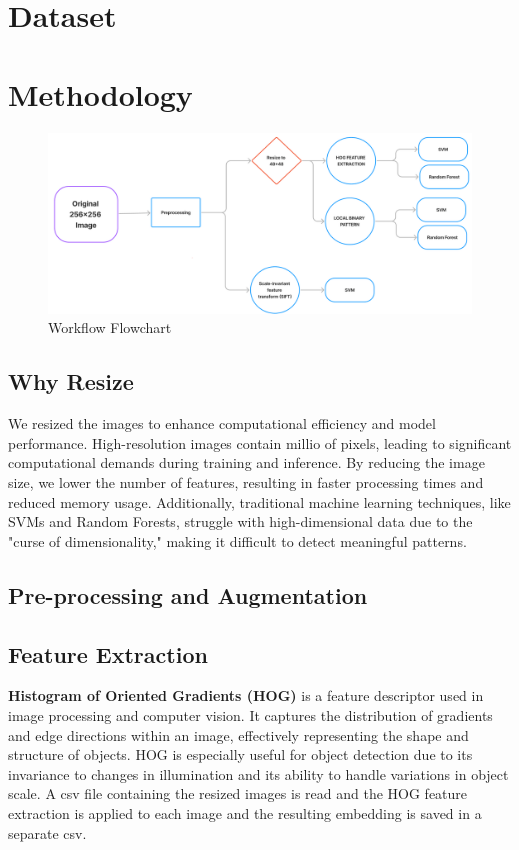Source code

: \documentclass[10pt,twocolumn,letterpaper]{article}
\begin{document}
\section{Dataset}
\section{Methodology}
\begin{figure}[h]
    \centering
    \includegraphics[width=\linewidth]{1.png}
    \caption{Workflow Flowchart}
\end{figure}
\subsection{Why Resize}
We resized the images to enhance computational efficiency and model performance. High-resolution images contain millio of pixels, leading to significant computational demands during training and inference. By reducing the image size, we lower the number of features, resulting in faster processing times and reduced memory usage. Additionally, traditional machine learning techniques, like SVMs and Random Forests, struggle with high-dimensional data due to the "curse of dimensionality," making it difficult to detect meaningful patterns.
\subsection{Pre-processing and Augmentation}

\subsection{Feature Extraction}
\textbf{Histogram of Oriented Gradients (HOG)} is a feature descriptor used in image processing and computer vision. It captures the distribution of gradients and edge directions within an image, effectively representing the shape and structure of objects. HOG is especially useful for object detection due to its invariance to changes in illumination and its ability to handle variations in object scale. 
A csv file containing the resized images is read and the HOG feature extraction is applied to each image and the resulting embedding is saved in a separate csv.
\end{document}

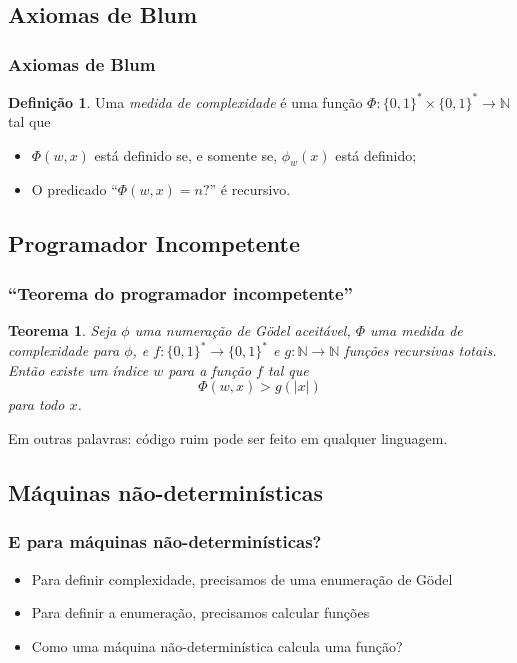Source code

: \documentclass[utf8,notheorems]{beamer}
\newtheorem*{theorem}{Teorema}
\theoremstyle{definition}
\newtheorem*{definition}{Definição}
\begin{document}
\subsection{Axiomas de Blum}
\begin{frame}
    \frametitle{Axiomas de Blum}
    \begin{definition}
        Uma \emph{medida de complexidade}
        é uma função $\Phi:\{0, 1\}^* \times \{0, 1\}^* \to \mathbb N$
        tal que
        \begin{itemize}
            \item $\Phi(w, x)$ está definido se, e somente se, $\phi_w(x)$ está definido;
            \item O predicado ``$\Phi(w, x) = n?$'' é recursivo.
        \end{itemize}
    \end{definition}
\end{frame}

\subsection{Programador Incompetente}
\begin{frame}
    \frametitle{``Teorema do programador incompetente''}
    \begin{theorem}
        Seja $\phi$ uma numeração de Gödel aceitável,
        $\Phi$ uma medida de complexidade para $\phi$,
        e $f: \{0, 1\}^* \to \{0, 1\}^*$ e $g: \mathbb N \to \mathbb N$
        funções recursivas totais.
        Então existe um índice $w$ para a função $f$ tal que
        \begin{equation*}
            \Phi(w, x) > g(|x|)
        \end{equation*}
        para todo $x$.
    \end{theorem}

    \pause
    Em outras palavras: código ruim pode ser feito em qualquer linguagem.
\end{frame}

\subsection{Máquinas não-determinísticas}
\begin{frame}
    \frametitle{E para máquinas não-determinísticas?}

    \begin{itemize}
        \item Para definir complexidade, precisamos de uma enumeração de Gödel
        \item Para definir a enumeração, precisamos calcular funções
        \item Como uma máquina não-determinística calcula uma função?
    \end{itemize}
\end{frame}
\end{document}
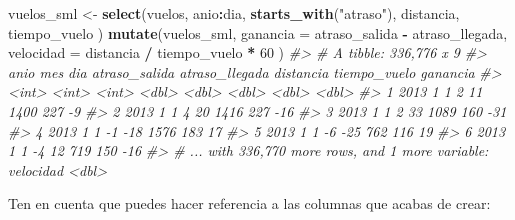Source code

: \documentclass[11pt,oneside]{report}
\newenvironment{Shaded}{\begin{snugshade}}{\end{snugshade}}
\newcommand{\CommentTok}[1]{\textcolor[rgb]{0.56,0.35,0.01}{\textit{#1}}}
\newcommand{\DataTypeTok}[1]{\textcolor[rgb]{0.13,0.29,0.53}{#1}}
\newcommand{\DecValTok}[1]{\textcolor[rgb]{0.00,0.00,0.81}{#1}}
\newcommand{\KeywordTok}[1]{\textcolor[rgb]{0.13,0.29,0.53}{\textbf{#1}}}
\newcommand{\NormalTok}[1]{#1}
\newcommand{\OperatorTok}[1]{\textcolor[rgb]{0.81,0.36,0.00}{\textbf{#1}}}
\newcommand{\StringTok}[1]{\textcolor[rgb]{0.31,0.60,0.02}{#1}}
\begin{document}
\begin{Shaded}
\begin{Highlighting}[]
\NormalTok{vuelos_sml <-}\StringTok{ }\KeywordTok{select}\NormalTok{(vuelos,}
\NormalTok{  anio}\OperatorTok{:}\NormalTok{dia,}
  \KeywordTok{starts_with}\NormalTok{(}\StringTok{"atraso"}\NormalTok{),}
\NormalTok{  distancia,}
\NormalTok{  tiempo_vuelo}
\NormalTok{)}
\KeywordTok{mutate}\NormalTok{(vuelos_sml,}
  \DataTypeTok{ganancia =}\NormalTok{ atraso_salida }\OperatorTok{-}\StringTok{ }\NormalTok{atraso_llegada,}
  \DataTypeTok{velocidad =}\NormalTok{ distancia }\OperatorTok{/}\StringTok{ }\NormalTok{tiempo_vuelo }\OperatorTok{*}\StringTok{ }\DecValTok{60}
\NormalTok{)}
\CommentTok{#> # A tibble: 336,776 x 9}
\CommentTok{#>    anio   mes   dia atraso_salida atraso_llegada distancia tiempo_vuelo ganancia}
\CommentTok{#>   <int> <int> <int>         <dbl>          <dbl>     <dbl>        <dbl>    <dbl>}
\CommentTok{#> 1  2013     1     1             2             11      1400          227       -9}
\CommentTok{#> 2  2013     1     1             4             20      1416          227      -16}
\CommentTok{#> 3  2013     1     1             2             33      1089          160      -31}
\CommentTok{#> 4  2013     1     1            -1            -18      1576          183       17}
\CommentTok{#> 5  2013     1     1            -6            -25       762          116       19}
\CommentTok{#> 6  2013     1     1            -4             12       719          150      -16}
\CommentTok{#> # ... with 336,770 more rows, and 1 more variable: velocidad <dbl>}
\end{Highlighting}
\end{Shaded}

Ten en cuenta que puedes hacer referencia a las columnas que acabas de
crear:
\end{document}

• _Work order_: Copy the records exactly, minus any pictures.

• _Completed exercise_:
Source code

: \documentclass[10pt,twocolumn,letterpaper]{article}
\begin{document}
\section{Dataset}
\section{Methodology}
\begin{figure}[h]
    \centering
    \includegraphics[width=\linewidth]{1.png}
    \caption{Workflow Flowchart}
\end{figure}
\subsection{Why Resize}
We resized the images to enhance computational efficiency and model performance. High-resolution images contain millio of pixels, leading to significant computational demands during training and inference. By reducing the image size, we lower the number of features, resulting in faster processing times and reduced memory usage. Additionally, traditional machine learning techniques, like SVMs and Random Forests, struggle with high-dimensional data due to the "curse of dimensionality," making it difficult to detect meaningful patterns.
\subsection{Pre-processing and Augmentation}

\subsection{Feature Extraction}
\textbf{Histogram of Oriented Gradients (HOG)} is a feature descriptor used in image processing and computer vision. It captures the distribution of gradients and edge directions within an image, effectively representing the shape and structure of objects. HOG is especially useful for object detection due to its invariance to changes in illumination and its ability to handle variations in object scale. 
A csv file containing the resized images is read and the HOG feature extraction is applied to each image and the resulting embedding is saved in a separate csv.
\end{document}

Source code

: \documentclass[utf8,notheorems]{beamer}
\newtheorem*{theorem}{Teorema}
\theoremstyle{definition}
\newtheorem*{definition}{Definição}
\begin{document}
\subsection{Axiomas de Blum}
\begin{frame}
    \frametitle{Axiomas de Blum}
    \begin{definition}
        Uma \emph{medida de complexidade}
        é uma função $\Phi:\{0, 1\}^* \times \{0, 1\}^* \to \mathbb N$
        tal que
        \begin{itemize}
            \item $\Phi(w, x)$ está definido se, e somente se, $\phi_w(x)$ está definido;
            \item O predicado ``$\Phi(w, x) = n?$'' é recursivo.
        \end{itemize}
    \end{definition}
\end{frame}

\subsection{Programador Incompetente}
\begin{frame}
    \frametitle{``Teorema do programador incompetente''}
    \begin{theorem}
        Seja $\phi$ uma numeração de Gödel aceitável,
        $\Phi$ uma medida de complexidade para $\phi$,
        e $f: \{0, 1\}^* \to \{0, 1\}^*$ e $g: \mathbb N \to \mathbb N$
        funções recursivas totais.
        Então existe um índice $w$ para a função $f$ tal que
        \begin{equation*}
            \Phi(w, x) > g(|x|)
        \end{equation*}
        para todo $x$.
    \end{theorem}

    \pause
    Em outras palavras: código ruim pode ser feito em qualquer linguagem.
\end{frame}

\subsection{Máquinas não-determinísticas}
\begin{frame}
    \frametitle{E para máquinas não-determinísticas?}

    \begin{itemize}
        \item Para definir complexidade, precisamos de uma enumeração de Gödel
        \item Para definir a enumeração, precisamos calcular funções
        \item Como uma máquina não-determinística calcula uma função?
    \end{itemize}
\end{frame}
\end{document}
Source code

: \documentclass[11pt,oneside]{report}
\newenvironment{Shaded}{\begin{snugshade}}{\end{snugshade}}
\newcommand{\CommentTok}[1]{\textcolor[rgb]{0.56,0.35,0.01}{\textit{#1}}}
\newcommand{\DataTypeTok}[1]{\textcolor[rgb]{0.13,0.29,0.53}{#1}}
\newcommand{\DecValTok}[1]{\textcolor[rgb]{0.00,0.00,0.81}{#1}}
\newcommand{\KeywordTok}[1]{\textcolor[rgb]{0.13,0.29,0.53}{\textbf{#1}}}
\newcommand{\NormalTok}[1]{#1}
\newcommand{\OperatorTok}[1]{\textcolor[rgb]{0.81,0.36,0.00}{\textbf{#1}}}
\newcommand{\StringTok}[1]{\textcolor[rgb]{0.31,0.60,0.02}{#1}}
\begin{document}
\begin{Shaded}
\begin{Highlighting}[]
\NormalTok{vuelos_sml <-}\StringTok{ }\KeywordTok{select}\NormalTok{(vuelos,}
\NormalTok{  anio}\OperatorTok{:}\NormalTok{dia,}
  \KeywordTok{starts_with}\NormalTok{(}\StringTok{"atraso"}\NormalTok{),}
\NormalTok{  distancia,}
\NormalTok{  tiempo_vuelo}
\NormalTok{)}
\KeywordTok{mutate}\NormalTok{(vuelos_sml,}
  \DataTypeTok{ganancia =}\NormalTok{ atraso_salida }\OperatorTok{-}\StringTok{ }\NormalTok{atraso_llegada,}
  \DataTypeTok{velocidad =}\NormalTok{ distancia }\OperatorTok{/}\StringTok{ }\NormalTok{tiempo_vuelo }\OperatorTok{*}\StringTok{ }\DecValTok{60}
\NormalTok{)}
\CommentTok{#> # A tibble: 336,776 x 9}
\CommentTok{#>    anio   mes   dia atraso_salida atraso_llegada distancia tiempo_vuelo ganancia}
\CommentTok{#>   <int> <int> <int>         <dbl>          <dbl>     <dbl>        <dbl>    <dbl>}
\CommentTok{#> 1  2013     1     1             2             11      1400          227       -9}
\CommentTok{#> 2  2013     1     1             4             20      1416          227      -16}
\CommentTok{#> 3  2013     1     1             2             33      1089          160      -31}
\CommentTok{#> 4  2013     1     1            -1            -18      1576          183       17}
\CommentTok{#> 5  2013     1     1            -6            -25       762          116       19}
\CommentTok{#> 6  2013     1     1            -4             12       719          150      -16}
\CommentTok{#> # ... with 336,770 more rows, and 1 more variable: velocidad <dbl>}
\end{Highlighting}
\end{Shaded}

Ten en cuenta que puedes hacer referencia a las columnas que acabas de
crear:
\end{document}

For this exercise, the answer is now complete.